### PROMPT
This exercise calls for the line with "- Dinner followed", the line with "- **Full Day:**", and all lines between them in the material below, output exactly and with no other lines.

════════

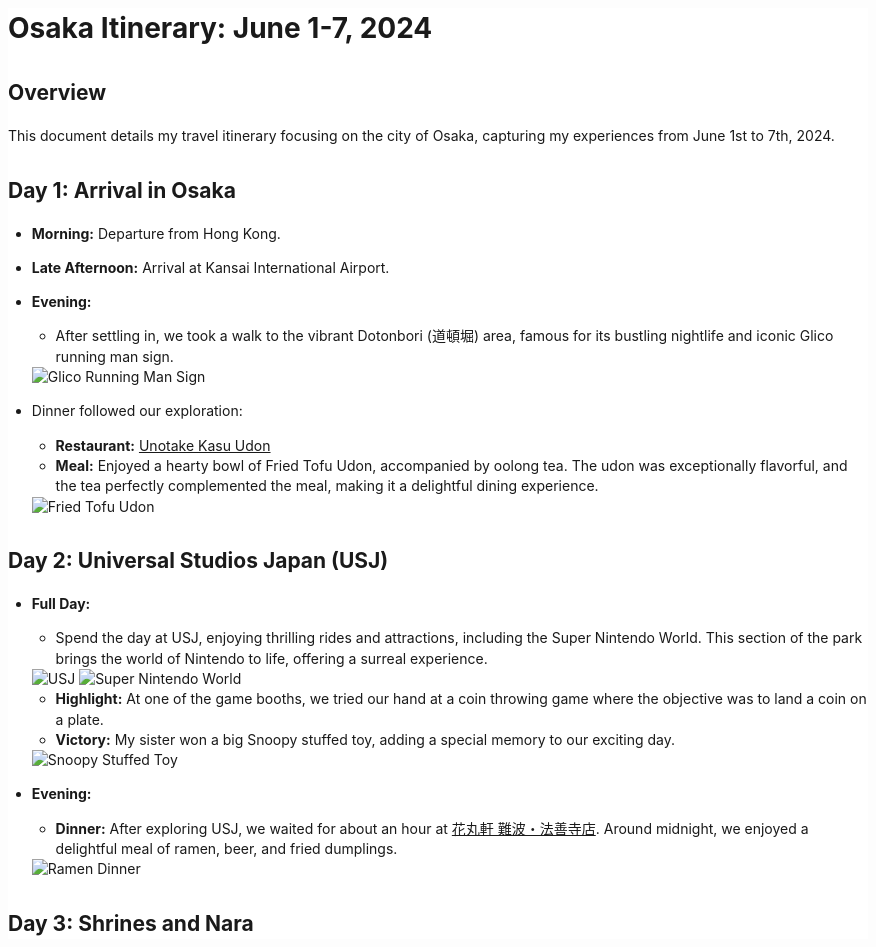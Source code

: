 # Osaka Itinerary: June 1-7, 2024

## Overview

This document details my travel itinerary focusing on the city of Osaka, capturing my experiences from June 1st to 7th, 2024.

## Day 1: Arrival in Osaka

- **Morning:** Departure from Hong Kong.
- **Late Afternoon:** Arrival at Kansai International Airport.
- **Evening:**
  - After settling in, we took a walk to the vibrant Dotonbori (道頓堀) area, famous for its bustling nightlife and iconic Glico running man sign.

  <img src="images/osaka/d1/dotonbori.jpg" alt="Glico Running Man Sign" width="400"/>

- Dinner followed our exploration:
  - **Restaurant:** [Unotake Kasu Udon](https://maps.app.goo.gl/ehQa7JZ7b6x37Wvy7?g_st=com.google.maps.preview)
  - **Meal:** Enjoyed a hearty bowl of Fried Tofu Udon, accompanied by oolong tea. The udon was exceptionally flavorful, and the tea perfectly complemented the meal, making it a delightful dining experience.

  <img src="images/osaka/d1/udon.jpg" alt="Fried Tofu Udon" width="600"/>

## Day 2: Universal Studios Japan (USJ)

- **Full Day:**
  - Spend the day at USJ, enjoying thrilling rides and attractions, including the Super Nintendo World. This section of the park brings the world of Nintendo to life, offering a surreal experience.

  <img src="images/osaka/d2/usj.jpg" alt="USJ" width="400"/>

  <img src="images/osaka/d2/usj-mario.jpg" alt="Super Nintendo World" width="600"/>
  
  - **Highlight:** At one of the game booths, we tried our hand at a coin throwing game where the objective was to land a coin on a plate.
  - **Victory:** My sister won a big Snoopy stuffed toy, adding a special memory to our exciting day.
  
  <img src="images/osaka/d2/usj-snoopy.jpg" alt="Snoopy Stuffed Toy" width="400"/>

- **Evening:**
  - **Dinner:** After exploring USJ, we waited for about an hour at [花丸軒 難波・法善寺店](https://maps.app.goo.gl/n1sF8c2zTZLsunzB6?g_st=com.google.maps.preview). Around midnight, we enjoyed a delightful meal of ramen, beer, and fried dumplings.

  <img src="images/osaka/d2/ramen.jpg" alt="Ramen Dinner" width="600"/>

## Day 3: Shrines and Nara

════════

### WRITTEN REPLY
- Dinner followed our exploration:
  - **Restaurant:** [Unotake Kasu Udon](https://maps.app.goo.gl/ehQa7JZ7b6x37Wvy7?g_st=com.google.maps.preview)
  - **Meal:** Enjoyed a hearty bowl of Fried Tofu Udon, accompanied by oolong tea. The udon was exceptionally flavorful, and the tea perfectly complemented the meal, making it a delightful dining experience.

  <img src="images/osaka/d1/udon.jpg" alt="Fried Tofu Udon" width="600"/>

## Day 2: Universal Studios Japan (USJ)

- **Full Day:**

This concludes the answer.